Task requirements:
Go through the records below and return each line that has "checkpoints" in it.
(Data for processing begins)
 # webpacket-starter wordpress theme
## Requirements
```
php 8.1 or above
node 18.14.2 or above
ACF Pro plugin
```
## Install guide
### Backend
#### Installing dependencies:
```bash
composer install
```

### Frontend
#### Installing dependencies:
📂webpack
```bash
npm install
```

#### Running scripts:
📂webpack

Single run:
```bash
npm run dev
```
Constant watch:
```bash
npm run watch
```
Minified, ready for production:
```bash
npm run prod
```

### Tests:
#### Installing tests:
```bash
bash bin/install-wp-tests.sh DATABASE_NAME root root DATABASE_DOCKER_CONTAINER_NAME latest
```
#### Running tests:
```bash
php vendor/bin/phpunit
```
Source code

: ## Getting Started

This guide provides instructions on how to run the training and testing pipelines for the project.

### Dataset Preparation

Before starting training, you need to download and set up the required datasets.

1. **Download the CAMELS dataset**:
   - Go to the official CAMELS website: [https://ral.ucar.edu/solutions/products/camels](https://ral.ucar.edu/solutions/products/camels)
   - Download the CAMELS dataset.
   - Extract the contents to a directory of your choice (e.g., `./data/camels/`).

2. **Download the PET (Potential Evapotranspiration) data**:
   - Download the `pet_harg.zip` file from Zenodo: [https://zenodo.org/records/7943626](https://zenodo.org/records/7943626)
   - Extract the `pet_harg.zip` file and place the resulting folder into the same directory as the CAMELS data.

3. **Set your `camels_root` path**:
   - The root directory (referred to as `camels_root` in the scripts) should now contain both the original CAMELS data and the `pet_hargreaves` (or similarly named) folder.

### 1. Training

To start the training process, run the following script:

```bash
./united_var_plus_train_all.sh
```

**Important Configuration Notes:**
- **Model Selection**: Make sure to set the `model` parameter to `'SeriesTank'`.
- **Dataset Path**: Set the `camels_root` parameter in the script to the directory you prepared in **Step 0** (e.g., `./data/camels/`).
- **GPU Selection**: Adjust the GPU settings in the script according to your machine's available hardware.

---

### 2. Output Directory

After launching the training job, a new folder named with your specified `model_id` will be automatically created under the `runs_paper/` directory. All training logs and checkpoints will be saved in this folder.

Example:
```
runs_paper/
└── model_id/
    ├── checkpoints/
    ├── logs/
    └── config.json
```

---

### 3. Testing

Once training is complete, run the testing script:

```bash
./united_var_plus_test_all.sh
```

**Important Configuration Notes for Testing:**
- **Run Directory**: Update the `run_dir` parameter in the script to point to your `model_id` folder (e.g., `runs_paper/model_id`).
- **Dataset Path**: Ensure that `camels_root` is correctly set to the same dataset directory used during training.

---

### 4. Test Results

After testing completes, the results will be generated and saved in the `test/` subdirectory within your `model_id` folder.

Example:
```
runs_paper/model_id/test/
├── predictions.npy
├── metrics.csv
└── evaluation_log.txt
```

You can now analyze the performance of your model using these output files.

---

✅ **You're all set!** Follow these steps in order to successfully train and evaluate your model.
(Data for processing ends)
(Data for processing begins)
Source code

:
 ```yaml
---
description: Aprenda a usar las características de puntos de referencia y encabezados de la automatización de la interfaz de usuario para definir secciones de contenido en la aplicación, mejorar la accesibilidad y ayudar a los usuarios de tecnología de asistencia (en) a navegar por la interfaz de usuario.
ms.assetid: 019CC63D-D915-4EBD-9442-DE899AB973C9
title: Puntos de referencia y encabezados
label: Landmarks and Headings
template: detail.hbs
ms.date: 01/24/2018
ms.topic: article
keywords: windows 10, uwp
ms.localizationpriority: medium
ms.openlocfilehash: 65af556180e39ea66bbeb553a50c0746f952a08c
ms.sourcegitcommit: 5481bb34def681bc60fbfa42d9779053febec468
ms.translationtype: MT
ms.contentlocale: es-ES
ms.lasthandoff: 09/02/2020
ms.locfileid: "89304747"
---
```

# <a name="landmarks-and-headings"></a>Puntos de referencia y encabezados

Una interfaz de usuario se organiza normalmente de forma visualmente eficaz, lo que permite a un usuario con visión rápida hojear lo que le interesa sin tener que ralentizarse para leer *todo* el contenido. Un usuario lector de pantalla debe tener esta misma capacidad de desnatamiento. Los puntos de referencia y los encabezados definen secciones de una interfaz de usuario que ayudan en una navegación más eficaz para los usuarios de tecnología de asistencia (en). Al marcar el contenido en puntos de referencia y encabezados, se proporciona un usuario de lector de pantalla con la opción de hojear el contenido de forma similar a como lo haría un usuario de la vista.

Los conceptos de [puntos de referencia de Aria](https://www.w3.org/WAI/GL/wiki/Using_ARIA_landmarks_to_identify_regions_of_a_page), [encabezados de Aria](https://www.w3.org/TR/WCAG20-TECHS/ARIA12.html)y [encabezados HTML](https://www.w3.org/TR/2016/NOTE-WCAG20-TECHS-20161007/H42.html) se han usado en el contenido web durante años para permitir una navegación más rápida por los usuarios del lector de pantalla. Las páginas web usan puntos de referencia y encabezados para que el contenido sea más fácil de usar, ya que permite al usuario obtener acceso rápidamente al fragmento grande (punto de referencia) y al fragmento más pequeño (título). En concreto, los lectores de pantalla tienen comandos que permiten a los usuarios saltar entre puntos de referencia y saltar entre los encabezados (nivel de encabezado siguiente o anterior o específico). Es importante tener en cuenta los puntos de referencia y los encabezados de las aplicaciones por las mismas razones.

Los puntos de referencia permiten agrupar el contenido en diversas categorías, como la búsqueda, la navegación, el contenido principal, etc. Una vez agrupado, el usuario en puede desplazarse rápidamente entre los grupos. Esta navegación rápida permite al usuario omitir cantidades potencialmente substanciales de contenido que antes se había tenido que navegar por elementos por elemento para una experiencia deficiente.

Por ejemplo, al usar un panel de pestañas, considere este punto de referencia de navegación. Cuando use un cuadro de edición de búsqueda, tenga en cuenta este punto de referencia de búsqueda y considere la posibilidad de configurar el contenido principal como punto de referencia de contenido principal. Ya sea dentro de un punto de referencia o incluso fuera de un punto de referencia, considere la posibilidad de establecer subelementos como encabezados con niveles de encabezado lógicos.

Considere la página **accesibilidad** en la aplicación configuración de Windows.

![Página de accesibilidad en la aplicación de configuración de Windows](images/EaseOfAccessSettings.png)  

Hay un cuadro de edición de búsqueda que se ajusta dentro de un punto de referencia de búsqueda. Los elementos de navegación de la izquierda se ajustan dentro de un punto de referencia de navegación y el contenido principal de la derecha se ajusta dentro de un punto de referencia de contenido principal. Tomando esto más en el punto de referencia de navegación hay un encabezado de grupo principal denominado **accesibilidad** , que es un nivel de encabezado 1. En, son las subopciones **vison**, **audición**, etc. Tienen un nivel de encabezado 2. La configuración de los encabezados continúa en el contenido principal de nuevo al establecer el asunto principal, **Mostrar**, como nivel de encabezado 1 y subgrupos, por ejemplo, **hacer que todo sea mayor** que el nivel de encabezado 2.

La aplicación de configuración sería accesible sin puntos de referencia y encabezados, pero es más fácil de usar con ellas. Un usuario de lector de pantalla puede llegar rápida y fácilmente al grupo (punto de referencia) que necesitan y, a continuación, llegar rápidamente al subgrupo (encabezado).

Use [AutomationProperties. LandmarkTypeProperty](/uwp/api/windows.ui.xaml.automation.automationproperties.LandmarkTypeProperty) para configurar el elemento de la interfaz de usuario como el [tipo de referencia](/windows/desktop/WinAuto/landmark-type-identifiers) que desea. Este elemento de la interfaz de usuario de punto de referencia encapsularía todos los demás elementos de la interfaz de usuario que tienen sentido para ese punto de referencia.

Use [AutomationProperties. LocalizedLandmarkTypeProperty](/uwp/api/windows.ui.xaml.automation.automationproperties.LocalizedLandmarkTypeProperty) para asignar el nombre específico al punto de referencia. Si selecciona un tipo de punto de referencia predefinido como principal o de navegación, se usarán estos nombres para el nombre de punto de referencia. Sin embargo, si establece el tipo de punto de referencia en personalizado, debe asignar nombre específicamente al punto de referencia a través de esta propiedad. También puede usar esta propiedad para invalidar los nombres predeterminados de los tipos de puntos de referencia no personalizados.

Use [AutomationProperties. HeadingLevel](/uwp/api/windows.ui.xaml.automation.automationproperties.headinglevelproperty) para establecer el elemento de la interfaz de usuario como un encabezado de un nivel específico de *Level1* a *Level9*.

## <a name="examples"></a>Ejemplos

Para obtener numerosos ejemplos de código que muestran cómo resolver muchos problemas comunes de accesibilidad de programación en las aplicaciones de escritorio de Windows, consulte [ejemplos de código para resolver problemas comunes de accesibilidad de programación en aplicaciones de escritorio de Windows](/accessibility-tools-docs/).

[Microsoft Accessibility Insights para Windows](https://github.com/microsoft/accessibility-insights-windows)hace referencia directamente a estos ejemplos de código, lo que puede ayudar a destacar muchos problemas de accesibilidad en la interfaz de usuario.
(Data for processing ends)
(Data for processing begins)
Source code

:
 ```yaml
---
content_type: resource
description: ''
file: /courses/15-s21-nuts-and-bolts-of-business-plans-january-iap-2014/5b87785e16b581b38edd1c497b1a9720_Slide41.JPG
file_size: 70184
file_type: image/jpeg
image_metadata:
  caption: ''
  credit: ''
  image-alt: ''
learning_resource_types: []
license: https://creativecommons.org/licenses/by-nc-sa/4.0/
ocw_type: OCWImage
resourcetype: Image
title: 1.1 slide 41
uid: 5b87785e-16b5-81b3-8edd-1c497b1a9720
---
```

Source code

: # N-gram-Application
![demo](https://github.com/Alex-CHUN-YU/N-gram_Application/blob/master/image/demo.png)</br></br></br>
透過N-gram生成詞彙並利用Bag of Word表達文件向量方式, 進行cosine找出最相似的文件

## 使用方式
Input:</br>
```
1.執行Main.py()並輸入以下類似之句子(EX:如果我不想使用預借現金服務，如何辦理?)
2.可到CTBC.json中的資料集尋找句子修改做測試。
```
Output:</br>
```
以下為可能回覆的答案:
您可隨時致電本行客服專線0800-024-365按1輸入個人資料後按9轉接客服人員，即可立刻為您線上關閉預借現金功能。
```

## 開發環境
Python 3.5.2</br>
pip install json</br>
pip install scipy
(Data for processing ends)
Answer section:
After launching the training job, a new folder named with your specified `model_id` will be automatically created under the `runs_paper/` directory. All training logs and checkpoints will be saved in this folder.
    ├── checkpoints/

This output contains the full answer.